-- SUPPLIED DATA --

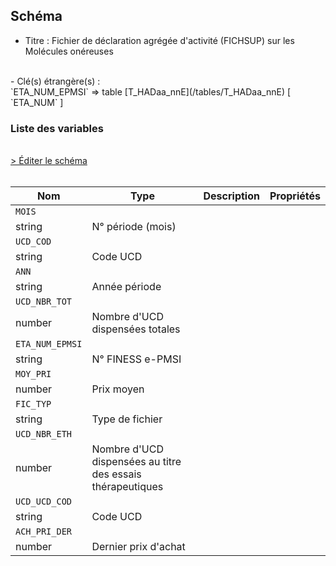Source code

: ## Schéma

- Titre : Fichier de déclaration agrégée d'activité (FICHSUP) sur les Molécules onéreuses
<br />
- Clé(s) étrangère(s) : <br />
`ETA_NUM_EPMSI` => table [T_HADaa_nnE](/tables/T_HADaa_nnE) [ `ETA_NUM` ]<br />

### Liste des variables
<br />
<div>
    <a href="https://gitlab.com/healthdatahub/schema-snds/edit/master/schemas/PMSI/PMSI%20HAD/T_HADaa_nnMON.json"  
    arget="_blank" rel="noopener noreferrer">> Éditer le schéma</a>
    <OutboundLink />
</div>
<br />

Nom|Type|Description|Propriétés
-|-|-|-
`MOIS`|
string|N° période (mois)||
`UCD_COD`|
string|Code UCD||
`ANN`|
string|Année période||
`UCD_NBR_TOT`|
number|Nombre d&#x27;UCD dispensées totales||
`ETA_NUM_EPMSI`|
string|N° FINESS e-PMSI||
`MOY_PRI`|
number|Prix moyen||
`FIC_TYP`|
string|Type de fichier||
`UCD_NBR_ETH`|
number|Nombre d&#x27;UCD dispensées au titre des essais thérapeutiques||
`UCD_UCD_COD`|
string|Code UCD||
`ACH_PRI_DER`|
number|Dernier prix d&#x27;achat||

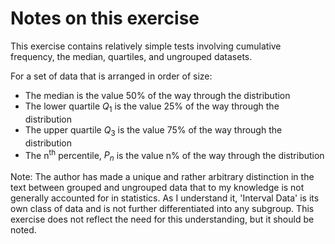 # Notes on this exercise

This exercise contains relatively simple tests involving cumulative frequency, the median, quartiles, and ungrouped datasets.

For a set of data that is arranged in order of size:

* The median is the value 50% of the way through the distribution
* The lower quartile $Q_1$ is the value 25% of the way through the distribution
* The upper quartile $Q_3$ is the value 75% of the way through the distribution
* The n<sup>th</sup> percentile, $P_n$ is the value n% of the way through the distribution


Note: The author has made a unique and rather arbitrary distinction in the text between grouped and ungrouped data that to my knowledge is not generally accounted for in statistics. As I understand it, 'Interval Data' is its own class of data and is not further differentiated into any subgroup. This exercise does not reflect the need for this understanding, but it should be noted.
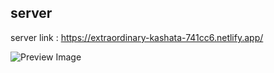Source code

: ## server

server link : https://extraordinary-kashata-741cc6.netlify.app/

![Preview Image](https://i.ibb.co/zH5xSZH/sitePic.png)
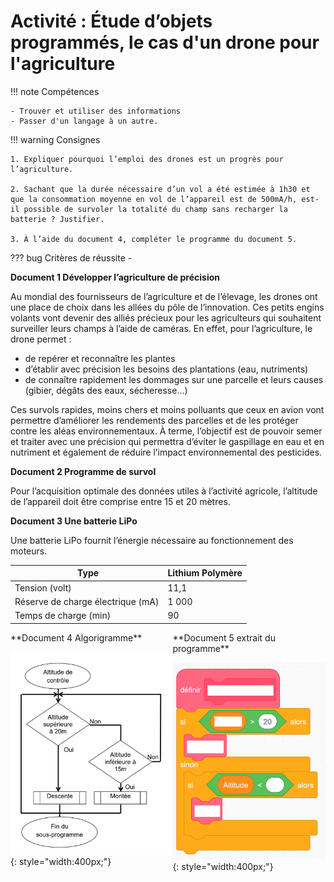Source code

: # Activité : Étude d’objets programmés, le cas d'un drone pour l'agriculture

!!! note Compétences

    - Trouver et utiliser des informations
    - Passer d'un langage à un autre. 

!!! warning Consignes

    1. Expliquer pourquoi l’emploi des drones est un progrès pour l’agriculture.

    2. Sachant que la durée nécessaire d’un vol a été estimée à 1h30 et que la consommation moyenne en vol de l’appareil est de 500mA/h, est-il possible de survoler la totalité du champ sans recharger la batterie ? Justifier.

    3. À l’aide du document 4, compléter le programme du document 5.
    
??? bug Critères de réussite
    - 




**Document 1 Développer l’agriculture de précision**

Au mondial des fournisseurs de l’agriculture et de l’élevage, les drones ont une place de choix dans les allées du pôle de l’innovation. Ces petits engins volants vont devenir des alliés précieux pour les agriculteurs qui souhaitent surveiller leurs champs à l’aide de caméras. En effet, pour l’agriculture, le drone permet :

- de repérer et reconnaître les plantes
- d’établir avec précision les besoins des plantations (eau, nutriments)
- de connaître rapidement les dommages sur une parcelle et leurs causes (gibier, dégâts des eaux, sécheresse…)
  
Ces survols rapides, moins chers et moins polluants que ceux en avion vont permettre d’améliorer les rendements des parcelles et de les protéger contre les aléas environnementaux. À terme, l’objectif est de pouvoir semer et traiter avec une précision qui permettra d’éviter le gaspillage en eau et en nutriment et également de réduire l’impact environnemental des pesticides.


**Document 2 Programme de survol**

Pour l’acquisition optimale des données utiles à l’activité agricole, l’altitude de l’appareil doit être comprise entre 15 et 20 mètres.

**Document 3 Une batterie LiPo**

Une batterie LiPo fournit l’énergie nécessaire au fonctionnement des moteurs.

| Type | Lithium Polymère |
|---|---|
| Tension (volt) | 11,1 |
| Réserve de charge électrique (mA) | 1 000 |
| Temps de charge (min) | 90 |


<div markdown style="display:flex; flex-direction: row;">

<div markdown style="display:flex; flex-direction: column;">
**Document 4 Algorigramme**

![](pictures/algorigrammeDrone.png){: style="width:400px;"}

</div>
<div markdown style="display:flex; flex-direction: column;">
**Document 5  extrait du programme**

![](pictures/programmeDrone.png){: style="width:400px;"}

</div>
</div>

-- EXERCISE OBJECTIVE --
All lines above from the one containing "# Notes on this exercise" up to and including the one containing "n% of the way through the distribution" are to be set down exactly, and nothing else. Leave images out.

-- ANSWER BOX --
 # Notes on this exercise

This exercise contains relatively simple tests involving cumulative frequency, the median, quartiles, and ungrouped datasets.

For a set of data that is arranged in order of size:

* The median is the value 50% of the way through the distribution
* The lower quartile $Q_1$ is the value 25% of the way through the distribution
* The upper quartile $Q_3$ is the value 75% of the way through the distribution
* The n<sup>th</sup> percentile, $P_n$ is the value n% of the way through the distribution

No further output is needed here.